Schnaubend erhob ich mich schließlich und schüttelte mein Fell aus. Mein Magen knurrt, doch ich möchte keine Aufmerksamkeit auf mich lenken, indem ich hinaus gehe. Also strecke ich mich und meine Glieder verlängern sich dabei, während das Fell verschwindet. Schließlich stehe ich auf meinen menschlichen Füßen und ziehe recht achtlos ein lockeres Oberteil und Hosen an, bevor ich mir zu einem Stückchen Brot verhelfe, das Tuuli freundlicherweise in der Kiste mit den Vorräten gelassen hat, bevor er los gegangen ist, um Besorgungen zu machen und Erkundigungen einzuholen. Nachdenklich auf dem Brot kauend, hocke ich kurz darauf in einem Eck des Wagens. Wenn man den ganzen Tag nichts tun kann, als abzuwarten, schweifen die Gedanken nur umso mehr ab. Ich begreife noch immer nicht ganz, was diesen völlig Fremden dazu bewegt hat, mir zu helfen. Ja, man war nicht gerade sanft mit mir umgesprungen, aber sie riskierten auch keine weitere 'Beschädigung'. Also hatte ich nicht allzu viel zu befürchten, selbst bei meinen Fluchtversuchen, von denen es einige gab.

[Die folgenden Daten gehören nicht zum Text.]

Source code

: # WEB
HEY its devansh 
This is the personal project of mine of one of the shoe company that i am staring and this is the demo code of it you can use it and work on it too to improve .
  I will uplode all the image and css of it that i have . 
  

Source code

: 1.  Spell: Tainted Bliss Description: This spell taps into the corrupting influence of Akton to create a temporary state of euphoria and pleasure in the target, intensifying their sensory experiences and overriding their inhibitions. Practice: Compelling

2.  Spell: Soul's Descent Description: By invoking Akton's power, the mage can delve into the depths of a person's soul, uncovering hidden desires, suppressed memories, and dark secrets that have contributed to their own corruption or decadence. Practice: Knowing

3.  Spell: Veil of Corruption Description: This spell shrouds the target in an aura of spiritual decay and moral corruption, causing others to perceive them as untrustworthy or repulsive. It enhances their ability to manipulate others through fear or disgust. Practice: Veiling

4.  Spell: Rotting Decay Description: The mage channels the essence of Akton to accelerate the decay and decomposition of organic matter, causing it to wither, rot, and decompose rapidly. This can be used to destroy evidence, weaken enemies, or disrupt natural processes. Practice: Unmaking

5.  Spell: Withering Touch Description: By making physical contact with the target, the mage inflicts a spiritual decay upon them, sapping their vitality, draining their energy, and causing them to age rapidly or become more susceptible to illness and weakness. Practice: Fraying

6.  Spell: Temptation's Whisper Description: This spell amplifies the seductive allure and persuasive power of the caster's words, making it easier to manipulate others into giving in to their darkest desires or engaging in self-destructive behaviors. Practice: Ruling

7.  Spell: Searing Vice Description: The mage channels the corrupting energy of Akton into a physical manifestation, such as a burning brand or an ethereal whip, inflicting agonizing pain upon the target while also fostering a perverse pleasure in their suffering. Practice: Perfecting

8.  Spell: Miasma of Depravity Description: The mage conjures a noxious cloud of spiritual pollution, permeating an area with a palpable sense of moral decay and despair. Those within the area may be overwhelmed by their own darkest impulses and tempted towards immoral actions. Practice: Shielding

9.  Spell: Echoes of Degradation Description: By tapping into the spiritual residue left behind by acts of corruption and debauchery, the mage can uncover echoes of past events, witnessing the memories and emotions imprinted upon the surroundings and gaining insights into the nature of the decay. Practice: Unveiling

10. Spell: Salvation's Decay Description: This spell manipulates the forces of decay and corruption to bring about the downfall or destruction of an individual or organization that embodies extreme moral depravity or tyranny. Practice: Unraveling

Schließlich hatte ich recht schnell bemerkt, dass mittlerweile keine weiteren Tierblute mehr hier waren. Das hieß, dass irgendwer Kadu hatte. Und das wiederum bedeutete, dass ich so schnell wie möglich weg von diesen Händlern musste, um ihn zu finden. An dem Tag hatte ich mich zum Schein mit der Aufgabe zufrieden gegeben, das Reise-Geschirr zu waschen, das man mir vor die Nase geknallt hatte. Sie gaben mir mit Absicht keine Messer oder ähnliches, doch ich fand zwischen den Tellern und Löffeln eine kleine Gabel. Ich steckte sie ein und tat mein Möglichstes, mit den mühevoll verbogenen Zinken das Schloss von dem Halsband zu öffnen, das sie mir nach meinem ersten Fluchtversuch angelegt hatten. Ich schaffte es sogar irgendwie, doch in dem Moment packte mich eine Hand an den Haaren und der Kerl rief einen zweiten herbei.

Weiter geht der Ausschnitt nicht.